UM PNEU APAIXONADO
Folha da Manhã, Campos dos Goytacazes, 18 de agosto de 2020
Um pneu apaixonado
Edgar Vianna de
Andrade
Num ambiente quase desértico e
degradado, um carro de polícia trafega lentamente por uma estrada de terra
derrubando cadeiras dispostas a esmo. Demolição do cinema? Pode ser. Da mala,do
carro, sai um xerife e se posiciona diante da câmara para fazer uma declaração.
Ele pergunta ao público por que o et de Spielberg é marrom; por que, em “Love
Story” um casal apaixonado morre de amor; por que em “JFK”, de Oliver Stone, o
presidente é morto; por que no excelente “O massacre da serra elétrica” ninguém
vai ao banheiro; por que em “O pianista”, de Polansky, o artista sofre tanto. A
resposta para todas as perguntas é que não existe razão nenhuma. E anuncia a
exibição de um filme dedicado à falta de razão.

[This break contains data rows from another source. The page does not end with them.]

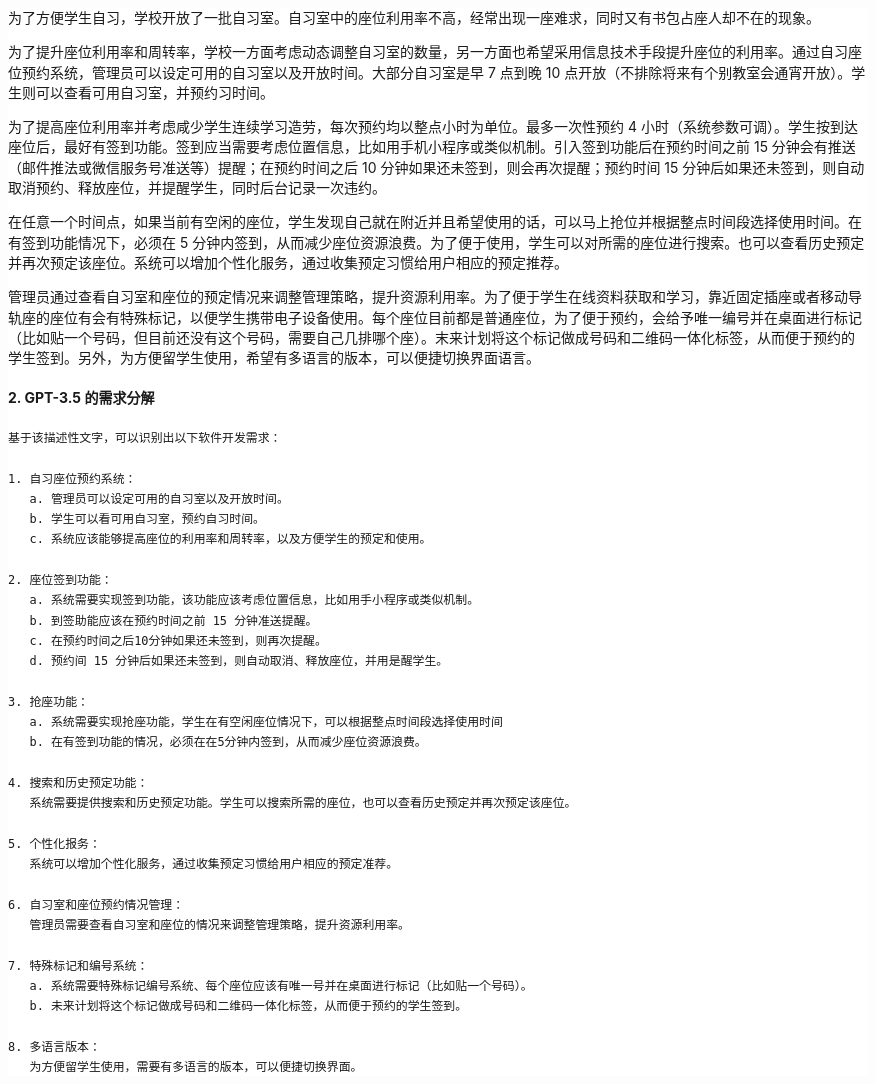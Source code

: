 为了方便学生自习，学校开放了一批自习室。自习室中的座位利用率不高，经常出现一座难求，同时又有书包占座人却不在的现象。

为了提升座位利用率和周转率，学校一方面考虑动态调整自习室的数量，另一方面也希望采用信息技术手段提升座位的利用率。通过自习座位预约系统，管理员可以设定可用的自习室以及开放时间。大部分自习室是早 7 点到晚 10 点开放（不排除将来有个别教室会通宵开放）。学生则可以查看可用自习室，并预约习时间。

为了提高座位利用率并考虑咸少学生连续学习造劳，每次预约均以整点小时为单位。最多一次性预约 4 小时（系统参数可调）。学生按到达座位后，最好有签到功能。签到应当需要考虑位置信息，比如用手机小程序或类似机制。引入签到功能后在预约时间之前 15 分钟会有推送（邮件推法或微信服务号准送等）提醒；在预约时间之后 10 分钟如果还未签到，则会再次提醒；预约时间 15 分钟后如果还未签到，则自动取消预约、释放座位，并提醒学生，同时后台记录一次违约。

在任意一个时间点，如果当前有空闲的座位，学生发现自己就在附近并且希望使用的话，可以马上抢位并根据整点时间段选择使用时间。在有签到功能情况下，必须在 5 分钟内签到，从而减少座位资源浪费。为了便于使用，学生可以对所需的座位进行搜索。也可以查看历史预定并再次预定该座位。系统可以增加个性化服务，通过收集预定习惯给用户相应的预定推荐。

管理员通过查看自习室和座位的预定情况来调整管理策略，提升资源利用率。为了便于学生在线资料获取和学习，靠近固定插座或者移动导轨座的座位有会有特殊标记，以便学生携带电子设备使用。每个座位目前都是普通座位，为了便于预约，会给予唯一编号并在桌面进行标记（比如贴一个号码，但目前还没有这个号码，需要自己几排哪个座）。末来计划将这个标记做成号码和二维码一体化标签，从而便于预约的学生签到。另外，为方便留学生使用，希望有多语言的版本，可以便捷切换界面语言。




#### 2. GPT-3.5 的需求分解

```
基于该描述性文字，可以识别出以下软件开发需求：

1. 自习座位预约系统：
   a. 管理员可以设定可用的自习室以及开放时间。
   b. 学生可以看可用自习室，预约自习时间。
   c. 系统应该能够提高座位的利用率和周转率，以及方便学生的预定和使用。

2. 座位签到功能：
   a. 系统需要实现签到功能，该功能应该考虑位置信息，比如用手小程序或类似机制。
   b. 到签助能应该在预约时间之前 15 分钟准送提醒。
   c. 在预约时间之后10分钟如果还未签到，则再次提醒。
   d. 预约间 15 分钟后如果还未签到，则自动取消、释放座位，并用是醒学生。

3. 抢座功能：
   a. 系统需要实现抢座功能，学生在有空闲座位情况下，可以根据整点时间段选择使用时间
   b. 在有签到功能的情况，必须在在5分钟内签到，从而减少座位资源浪费。

4. 搜索和历史预定功能：
   系统需要提供搜索和历史预定功能。学生可以搜索所需的座位，也可以查看历史预定并再次预定该座位。

5. 个性化报务：
   系统可以增加个性化服务，通过收集预定习惯给用户相应的预定准荐。

6. 自习室和座位预约情况管理：
   管理员需要查看自习室和座位的情况来调整管理策略，提升资源利用率。

7. 特殊标记和编号系统：
   a. 系统需要特殊标记编号系统、每个座位应该有唯一号并在桌面进行标记（比如贴一个号码）。
   b. 未来计划将这个标记做成号码和二维码一体化标签，从而便于预约的学生签到。

8. 多语言版本：
   为方便留学生使用，需要有多语言的版本，可以便捷切换界面。
```
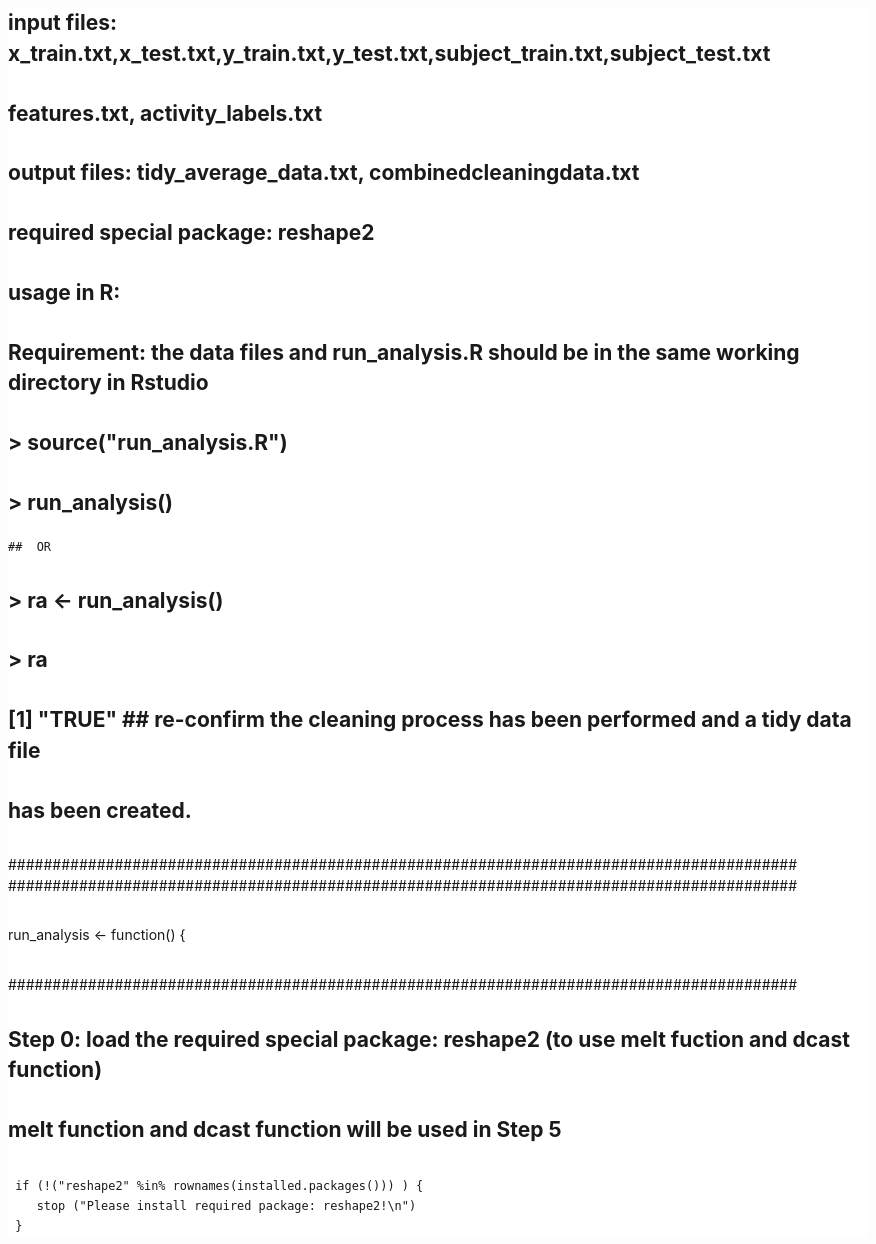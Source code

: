 ##
## input files: x_train.txt,x_test.txt,y_train.txt,y_test.txt,subject_train.txt,subject_test.txt
##              features.txt, activity_labels.txt
## output files: tidy_average_data.txt, combinedcleaningdata.txt
##
## required special package: reshape2
##
## usage in R:
## Requirement: the data files and run_analysis.R should be in the same working directory in Rstudio
##
## > source("run_analysis.R")
## > run_analysis()
    ##  OR
## > ra <- run_analysis()
## > ra
## [1] "TRUE" ## re-confirm the cleaning process has been performed and a tidy data file
##               has been created.
##
#########################################################################################
#########################################################################################
##
run_analysis <- function() {
## 
#########################################################################################
## Step 0: load the required special package: reshape2 (to use melt fuction and dcast function)
##         melt function and dcast function will be used in Step 5
##
     if (!("reshape2" %in% rownames(installed.packages())) ) {
        stop ("Please install required package: reshape2!\n")
     } 
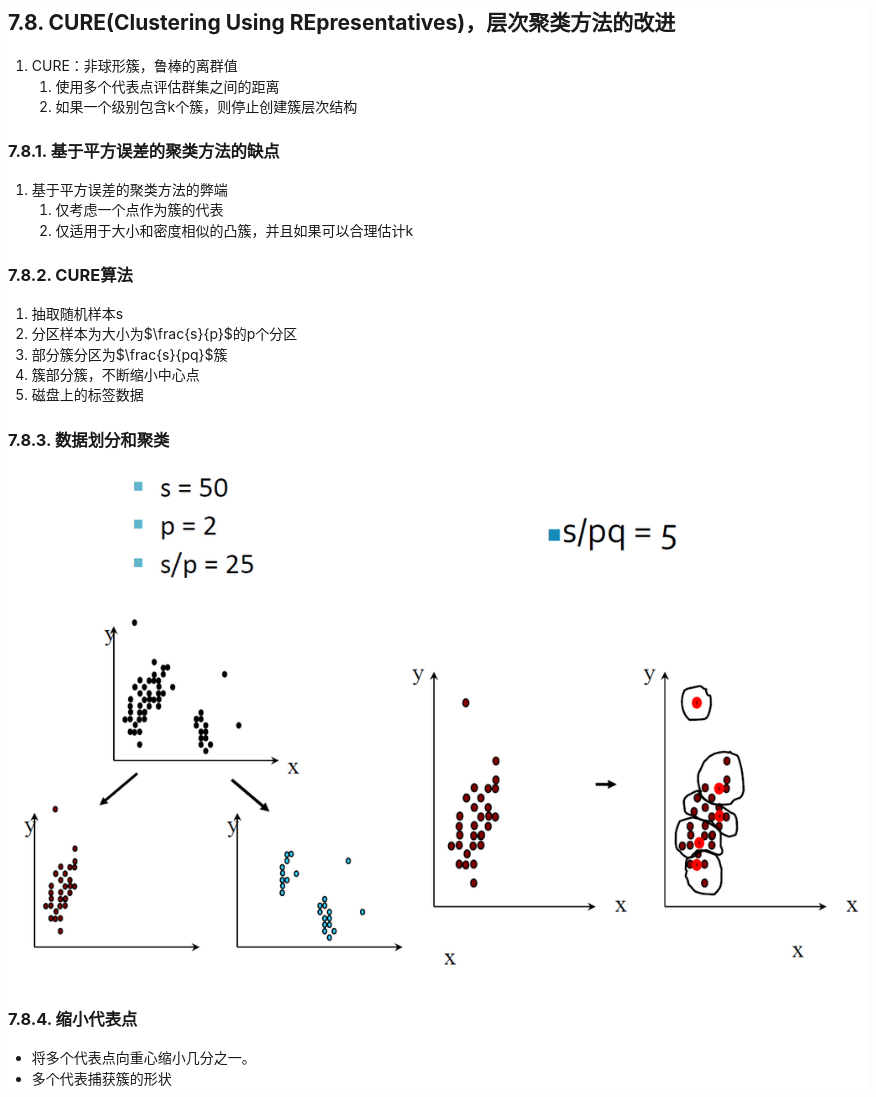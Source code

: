 ## 7.8. CURE(Clustering Using REpresentatives)，层次聚类方法的改进
1. CURE：非球形簇，鲁棒的离群值
   1. 使用多个代表点评估群集之间的距离
   2. 如果一个级别包含k个簇，则停止创建簇层次结构

### 7.8.1. 基于平方误差的聚类方法的缺点
1. 基于平方误差的聚类方法的弊端
   1. 仅考虑一个点作为簇的代表
   2. 仅适用于大小和密度相似的凸簇，并且如果可以合理估计k

### 7.8.2. CURE算法
1. 抽取随机样本s
2. 分区样本为大小为$\frac{s}{p}$的p个分区
3. 部分簇分区为$\frac{s}{pq}$簇
4. 簇部分簇，不断缩小中心点
5. 磁盘上的标签数据

### 7.8.3. 数据划分和聚类
![](img/lec7/16.png)

### 7.8.4. 缩小代表点
- 将多个代表点向重心缩小几分之一。
- 多个代表捕获簇的形状
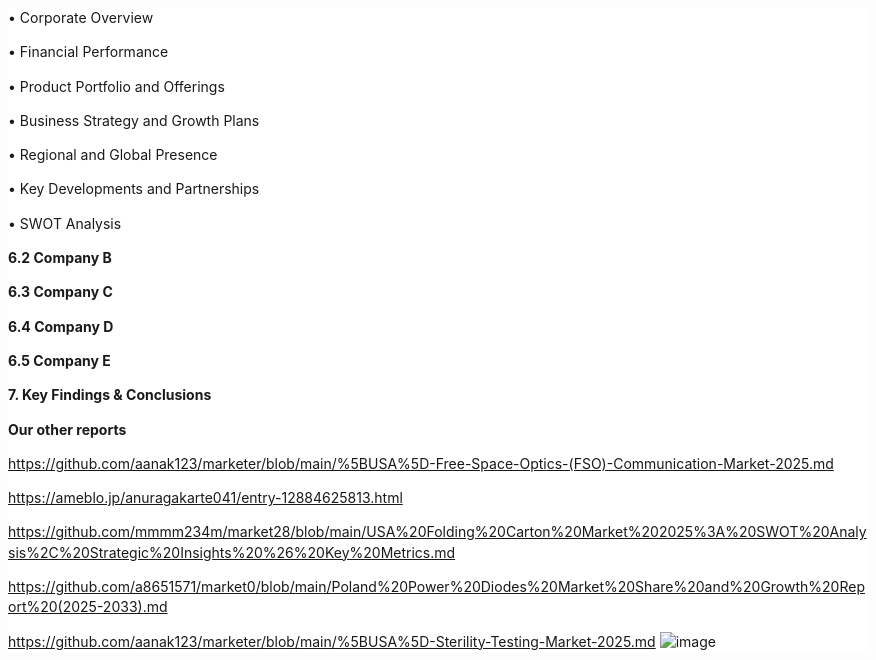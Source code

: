 • Corporate Overview

• Financial Performance

• Product Portfolio and Offerings

• Business Strategy and Growth Plans

• Regional and Global Presence

• Key Developments and Partnerships

• SWOT Analysis

<strong>6.2 Company B</strong>

<strong>6.3 Company C</strong>

<strong>6.4 Company D</strong>

<strong>6.5 Company E</strong>

<strong>7. Key Findings & Conclusions</strong>

<strong>Our other reports</strong>

<a href=https://github.com/aanak123/marketer/blob/main/%5BUSA%5D-Free-Space-Optics-(FSO)-Communication-Market-2025.md>https://github.com/aanak123/marketer/blob/main/%5BUSA%5D-Free-Space-Optics-(FSO)-Communication-Market-2025.md</a>

<a href=https://ameblo.jp/anuragakarte041/entry-12884625813.html>https://ameblo.jp/anuragakarte041/entry-12884625813.html</a>

<a href=https://github.com/mmmm234m/market28/blob/main/USA%20Folding%20Carton%20Market%202025%3A%20SWOT%20Analysis%2C%20Strategic%20Insights%20%26%20Key%20Metrics.md>https://github.com/mmmm234m/market28/blob/main/USA%20Folding%20Carton%20Market%202025%3A%20SWOT%20Analysis%2C%20Strategic%20Insights%20%26%20Key%20Metrics.md</a>

<a href=https://github.com/a8651571/market0/blob/main/Poland%20Power%20Diodes%20Market%20Share%20and%20Growth%20Report%20(2025-2033).md>https://github.com/a8651571/market0/blob/main/Poland%20Power%20Diodes%20Market%20Share%20and%20Growth%20Report%20(2025-2033).md</a>

<a href=https://github.com/aanak123/marketer/blob/main/%5BUSA%5D-Sterility-Testing-Market-2025.md>https://github.com/aanak123/marketer/blob/main/%5BUSA%5D-Sterility-Testing-Market-2025.md</a>
![image](https://github.com/user-attachments/assets/6f9df405-b0b3-4a9e-974d-9d5437f58227)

Naquela paisagem inóspita, tipica de
“Paris, Texas”, de Win Wenders, algumas pessoas se posicionam diante de um
lixão, recebem binóculos possantes de um funcionário e esperam o início do
filme. Entre os escombros, há um pneu careca que se exercita até conseguir se
levantar. Então, ele sai rodando. Primeiro esmaga um escorpião; depois um
coelho e, logo após, uma ave. Quando não consegue matar com seu peso, ele se
vale de uma força que advém do seu íntimo. Sempre que ele trepida, sabe-se que
irá atacar.
Esse pneu vai para a estrada e vê um
carro em alta velocidade dirigido por uma moça cuja beleza o encanta. Então,
ele usa seu dom e provoca um defeito no automóvel com o fim de pará-lo. Outro
veículo passa por ela com o motorista dizendo alguma coisa para a moça. Ele
para logo adiante e tem sua cabeça detonada pelos poderes do pneu. A moça se
hospeda num hotel de beira de estrada. O pneu também. Ele entra num quarto sem
que ninguém perceba e se posta diante de uma televisão. Depois toma banho. Pela
porta entreaberta do quarto da moça, ela a vê nua no chuveiro.
Qual o propósito de tudo isso?
Nenhum. Por que um pneu e não um maníaco sexual ou uma cratura sobrenatural?
Perguntas sem resposta. A moça entra na piscina e o pneu também. Ele está
apaixonado. Ele mata a faxineira do hotel. A polícia investiga a morte. Mais
uma vez, o xerife não vê propósito em tudo aquilo. Manda que um dos políciais
atirem nele para matar. As balas atingem seu coração. Ele não morre porque no
cinema é tudo mentira. É tudo truque.
Enquanto isso, as pessoas com seus
binóculos acompanham o filme do pneu. O funcionário que aparece o início fornece alimento envenenado ao
público. Todos morrem, menos um que está interessado mais nas aventuras do pneu
assassino que na comida. A investigação prossegue, concluido-se que o pneu é
verdadeiramente o culpado e que está apaixonado pela moça. A polícia coloca uma
boneca com o corpo carregado de explosivos, esperando que o pneu caia na
armadilha. Ele não cai. O único espectador vivo interfere no roteiro e sugere
um outro caminho. O xerife elimina o pneu com um tiro de arma potente.
Fim? Não. A alma do pneu se
incorpora num velocípede e sai pela estrada seguido por muitos pneus
abandonados, como em “Forrest Gump” (1994), de Robert Zemeckis, as
pessoas correm atrás de um homem sem saber por que razão fazem isso. O fim
mostra o velocípede à frente de uma legião de pneus entrando em Hollywood, a
meca do cinema. Em síntese, esse é o enredo de “O pneu assassino”, dirigido por
Quentin Dupieux em 2010. O filme foi classificado na categoria de comédia, de
ficção científica, de terror. Não ficou bem em nenhuma. Foi parar na lata do
lixo como “trash”. Voltamos à velha discussão do que seja “trash” no cinema.
Geralmente, trata-se de uma produção de baixo orçamento, com artistas obscuros,
com roteiro sofrível, com fotografia de qualidade inferior. Enfim, um filme que
está no lixo. Em “O pneu assassino”, o
orçamento é baixíssimo, mas a fotografia é de boa qualidade. O roteiro tem ou
não tem sentido, conforme quem o assista.